Il fragile equilibrio
nella mente dell'orco viene interrotto bruscamente: la ragazza del
bar inizia a frequentare un coetaneo. L'orco è in balia di
sentimenti bruschi: tradimento, rabbia, gelosia. Inizialmente,
sfoga tutto ciò sulla bambola gonfiabile, come una violenta catarsi,
che rappresenta la ragazza, quindi, infligge quel corpo di plastica tutto
l'odio che riesce ad esprimere ma si rende conto che non è
abbastanza. Tutto ciò non fa che
dar da mangiare all'orco, lo irrobustisce per gli agghiaccianti atti
finali: l'orco cerca di spogliare questa ragazza all'appartenenza del
mondo di fuori in maniera a dir poco brutale.
Gli atti che seguono sono
innominabili, cruenti, cattivi. Ed è proprio così che l'orco,
utilizzando una violenza inaudita, crea altri orchi.
La scelta di narrazione è azzeccata e rende ogni momento incisivo, è uno stile che rispecchia l'umore dell'orco.
Sinceramente il racconto
a tratti mi ha costernato e mi ha dato un senso di angoscia
onnipresente.
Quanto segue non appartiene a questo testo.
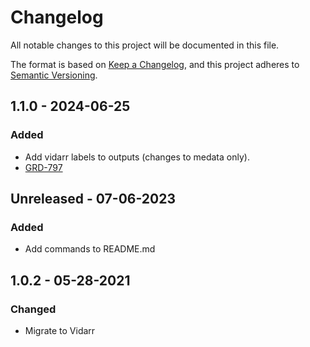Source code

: # Changelog
All notable changes to this project will be documented in this file.

The format is based on [Keep a Changelog](https://keepachangelog.com/en/1.0.0/),
and this project adheres to [Semantic Versioning](https://semver.org/spec/v2.0.0.html).

## 1.1.0 - 2024-06-25
### Added
- Add vidarr labels to outputs (changes to medata only).
- [GRD-797](https://jira.oicr.on.ca/browse/GRD-797)

## Unreleased - 07-06-2023
### Added
- Add commands to README.md

## 1.0.2 - 05-28-2021
### Changed
- Migrate to Vidarr
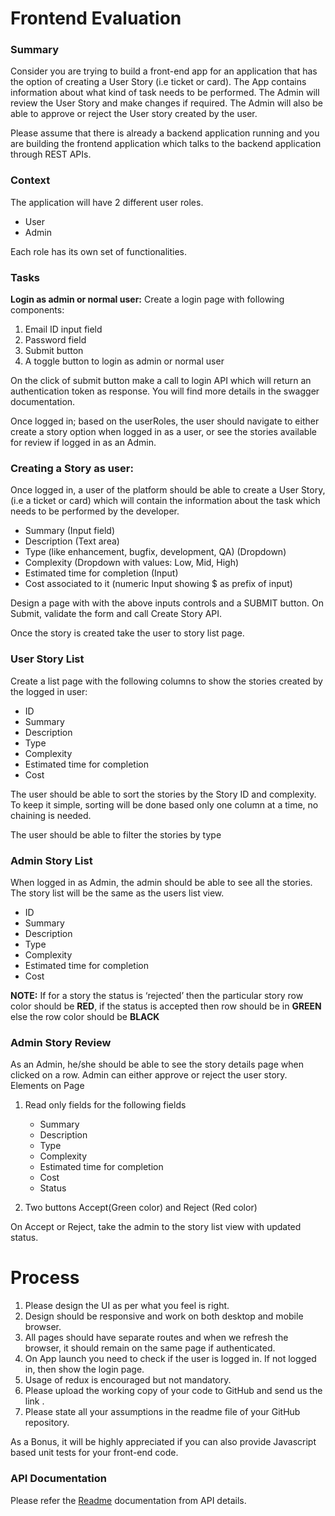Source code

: # Frontend Evaluation

### Summary
Consider you are trying to build a front-end app for an application that has the option of creating a User Story (i.e ticket or card). The App contains information about what kind of task needs to be performed. The Admin will review the User Story and make changes if required. The Admin will also be able to approve or reject the User story created by the user.

Please assume that there is already a backend application running and you are building the frontend application which talks to the backend application through REST APIs.
  
### Context  
The application will have 2 different user roles.    
 - User  
 - Admin  
  
Each role has its own set of functionalities.  
  
### Tasks
**Login as admin or normal user:** Create a login page with following components:
1.  Email ID input field
2.  Password field
3.  Submit button
4.  A toggle button to login as admin or normal user

On the click of submit button make a call to login API which will return an authentication token as response. You will find more details in the swagger documentation.

Once logged in; based on the userRoles, the user should navigate to either create a story option when logged in as a user, or see the stories available for review if logged in as an Admin. 


### Creating a Story as user:
Once logged in, a user of the platform should be able to create a User Story, (i.e a ticket or card) which will contain the information about the task which needs to be performed by the developer. 

-   Summary (Input field)
-   Description (Text area)
-   Type (like enhancement, bugfix, development, QA) (Dropdown)
-   Complexity (Dropdown with values: Low, Mid, High)
-   Estimated time for completion (Input)
-   Cost associated to it (numeric Input showing $ as prefix of input)

Design a page with with the above inputs controls and a SUBMIT button. On Submit, validate the form and call Create Story API.

Once the story is created take the user to story list page.

### User Story List
 Create a list page with the following columns to show the stories created by the logged in user:

-   ID
-   Summary
-   Description
-   Type
-   Complexity
-   Estimated time for completion
-   Cost

The user should be able to sort the stories by the Story ID and complexity. To keep it simple, sorting will be done based only one column at a time, no chaining is needed.

The user should be able to filter the stories by type

### Admin Story List
When logged in as Admin, the admin should be able to see all the stories. The story list will be the same as the users list view.

-   ID
-   Summary
-   Description
-   Type
-   Complexity
-   Estimated time for completion
-   Cost

**NOTE:** If for a story the status is ‘rejected’ then the particular story row color should be **RED**, if the status is accepted then row should be in **GREEN** else the row color should be **BLACK**


### Admin Story Review
As an Admin, he/she should be able to see the story details page when clicked on a row. Admin can either approve or reject the user story.
Elements on Page

1.  Read only fields for the following fields

	- Summary
	- Description
	- Type
	- Complexity
	- Estimated time for completion
	- Cost
	- Status

2.  Two buttons Accept(Green color) and Reject (Red color)
    
On Accept or Reject, take the admin to the story list view with updated status.

# Process

1.  Please design the UI as per what you feel is right.
2.  Design should be responsive and work on both desktop and mobile browser.
3.  All pages should have separate routes and when we refresh the browser, it should remain on the same page if authenticated.
4.  On App launch you need to check if the user is logged in. If not logged in, then show the login page.
5.  Usage of redux is encouraged but not mandatory.
6.  Please upload the working copy of your code to GitHub and send us the link .
7.  Please state all your assumptions in the readme file of your GitHub repository.

As a Bonus, it will be highly appreciated if you can also provide Javascript based unit tests for your front-end code.

### API Documentation
Please refer the [Readme](./README.md) documentation from API details.
  



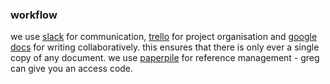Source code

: ### workflow
we use [slack](https://diabetesresearch.slack.com/messages/) for communication, [trello](https://trello.com) for project organisation and [google docs](https://www.google.com/docs/about/) for writing collaboratively. this ensures that there is only ever a single copy of any document. we use [paperpile](https://paperpile.com/app) for reference management - greg can give you an access code.
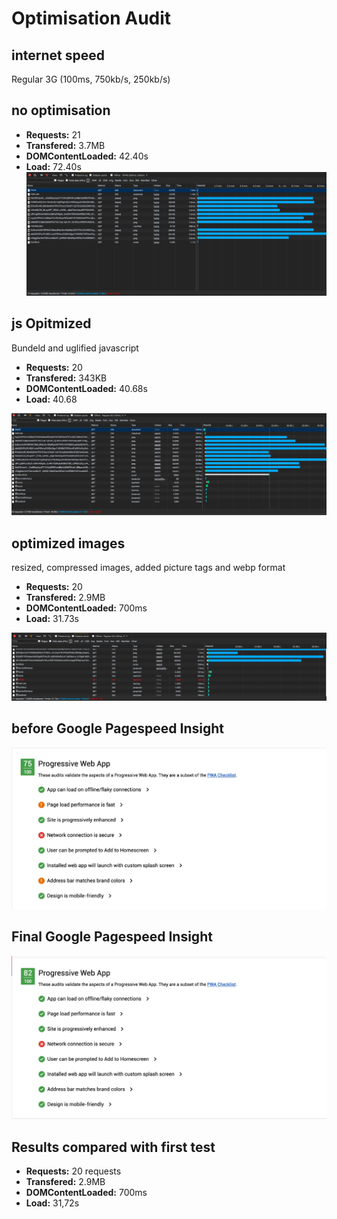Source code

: # Optimisation Audit

## internet speed
Regular 3G (100ms, 750kb/s, 250kb/s)


## no optimisation

- **Requests:** 21
- **Transfered:** 3.7MB
- **DOMContentLoaded:** 42.40s
- **Load:** 72.40s
![alt tag](https://github.com/soraya2/rijksmuseumapp_/blob/master/screenshots/performance_start_console.jpg)

## js Opitmized
Bundeld and uglified javascript  

- **Requests:** 20
- **Transfered:** 343KB
- **DOMContentLoaded:** 40.68s
- **Load:**  40.68

![alt tag](https://github.com/soraya2/rijksmuseumapp_/blob/master/screenshots/optimized-js.jpg)

## optimized images
resized, compressed images, added picture tags and webp format

- **Requests:** 20
- **Transfered:** 2.9MB
- **DOMContentLoaded:** 700ms
- **Load:** 31.73s

![alt tag](https://github.com/soraya2/rijksmuseumapp_/blob/master/screenshots/performance_imgoptimize.jpg)

## before Google Pagespeed Insight
![alt tag](https://github.com/soraya2/rijksmuseumapp_/blob/master/screenshots/performance_start.jpg)


## Final Google Pagespeed Insight
![alt tag](https://github.com/soraya2/rijksmuseumapp_/blob/master/screenshots/performance_end.jpg)


## Results compared with first test

- **Requests:** 20 requests
- **Transfered:** 2.9MB
- **DOMContentLoaded:** 700ms
- **Load:** 31,72s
Ma forse è proprio questo che mira il racconto, a
farti dare un'occhiata a quanto può essere senza fondo la
perversione disumana? O cerca di metterti in guardia sugli orchi che
vivono in mezzo a noi?
Ed ecco, allora, il senso
di terrore si aggrappa, violentemente, alla tua pelle, cerchi
freneticamente di dar un volto all'orco, ma la domanda rimane senza
risposta ovvia: che volto ha un orco?